[Saved entries]
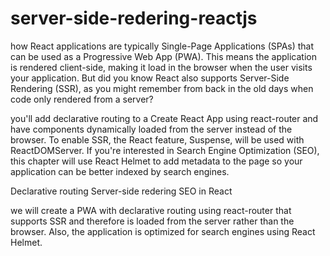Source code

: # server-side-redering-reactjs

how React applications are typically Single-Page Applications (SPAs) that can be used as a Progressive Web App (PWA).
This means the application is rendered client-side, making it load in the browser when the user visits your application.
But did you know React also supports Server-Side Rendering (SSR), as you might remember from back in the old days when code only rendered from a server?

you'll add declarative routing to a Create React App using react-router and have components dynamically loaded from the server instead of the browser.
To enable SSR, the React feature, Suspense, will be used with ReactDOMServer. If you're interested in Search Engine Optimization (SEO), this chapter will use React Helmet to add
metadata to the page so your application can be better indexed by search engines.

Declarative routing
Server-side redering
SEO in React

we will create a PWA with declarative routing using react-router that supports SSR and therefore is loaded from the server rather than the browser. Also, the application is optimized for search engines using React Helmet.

* * *

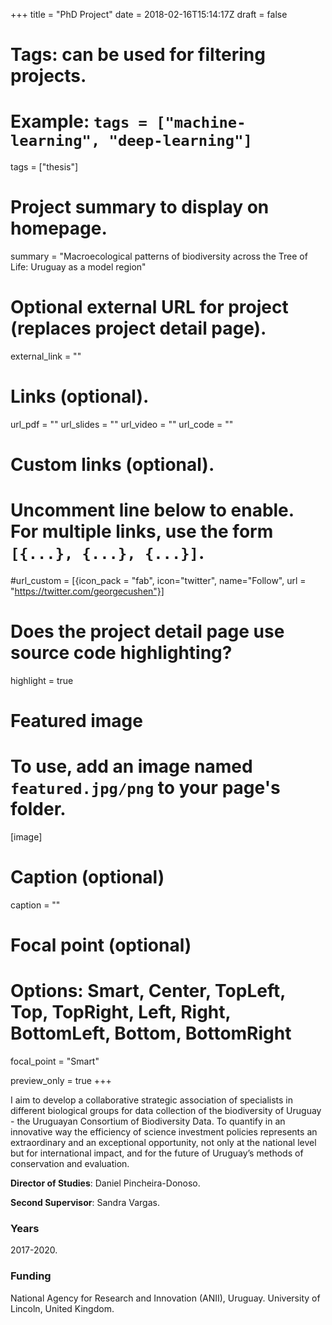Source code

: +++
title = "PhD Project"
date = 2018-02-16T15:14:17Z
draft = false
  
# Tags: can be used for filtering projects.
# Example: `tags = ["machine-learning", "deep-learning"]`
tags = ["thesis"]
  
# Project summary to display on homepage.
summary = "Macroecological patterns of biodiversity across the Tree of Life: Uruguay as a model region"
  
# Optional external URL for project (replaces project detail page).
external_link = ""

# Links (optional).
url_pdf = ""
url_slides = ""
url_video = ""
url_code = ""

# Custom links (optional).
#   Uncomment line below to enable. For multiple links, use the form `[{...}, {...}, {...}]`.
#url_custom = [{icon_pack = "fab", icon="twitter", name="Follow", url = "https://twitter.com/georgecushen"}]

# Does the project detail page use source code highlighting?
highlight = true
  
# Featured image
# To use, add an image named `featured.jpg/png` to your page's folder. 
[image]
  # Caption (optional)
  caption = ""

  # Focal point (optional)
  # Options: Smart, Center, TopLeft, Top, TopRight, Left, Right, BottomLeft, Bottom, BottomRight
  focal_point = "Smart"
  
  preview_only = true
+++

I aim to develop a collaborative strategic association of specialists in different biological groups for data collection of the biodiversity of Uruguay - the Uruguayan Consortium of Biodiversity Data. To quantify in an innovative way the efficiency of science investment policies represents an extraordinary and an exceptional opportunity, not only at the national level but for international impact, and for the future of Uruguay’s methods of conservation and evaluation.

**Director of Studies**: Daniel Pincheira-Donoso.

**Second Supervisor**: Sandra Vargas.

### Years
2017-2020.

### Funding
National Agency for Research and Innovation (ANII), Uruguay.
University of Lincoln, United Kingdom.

==

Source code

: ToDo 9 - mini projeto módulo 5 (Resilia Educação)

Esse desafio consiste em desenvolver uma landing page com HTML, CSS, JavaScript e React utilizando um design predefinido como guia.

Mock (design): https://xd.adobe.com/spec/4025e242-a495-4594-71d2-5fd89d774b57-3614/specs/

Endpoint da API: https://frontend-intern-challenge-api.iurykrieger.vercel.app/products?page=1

— GOAL OF THE EXERCISE —
Which lines of the records above contain the word "loaded"? Report each one.

— ANSWER FOR THE TASK —
you'll add declarative routing to a Create React App using react-router and have components dynamically loaded from the server instead of the browser.
we will create a PWA with declarative routing using react-router that supports SSR and therefore is loaded from the server rather than the browser. Also, the application is optimized for search engines using React Helmet.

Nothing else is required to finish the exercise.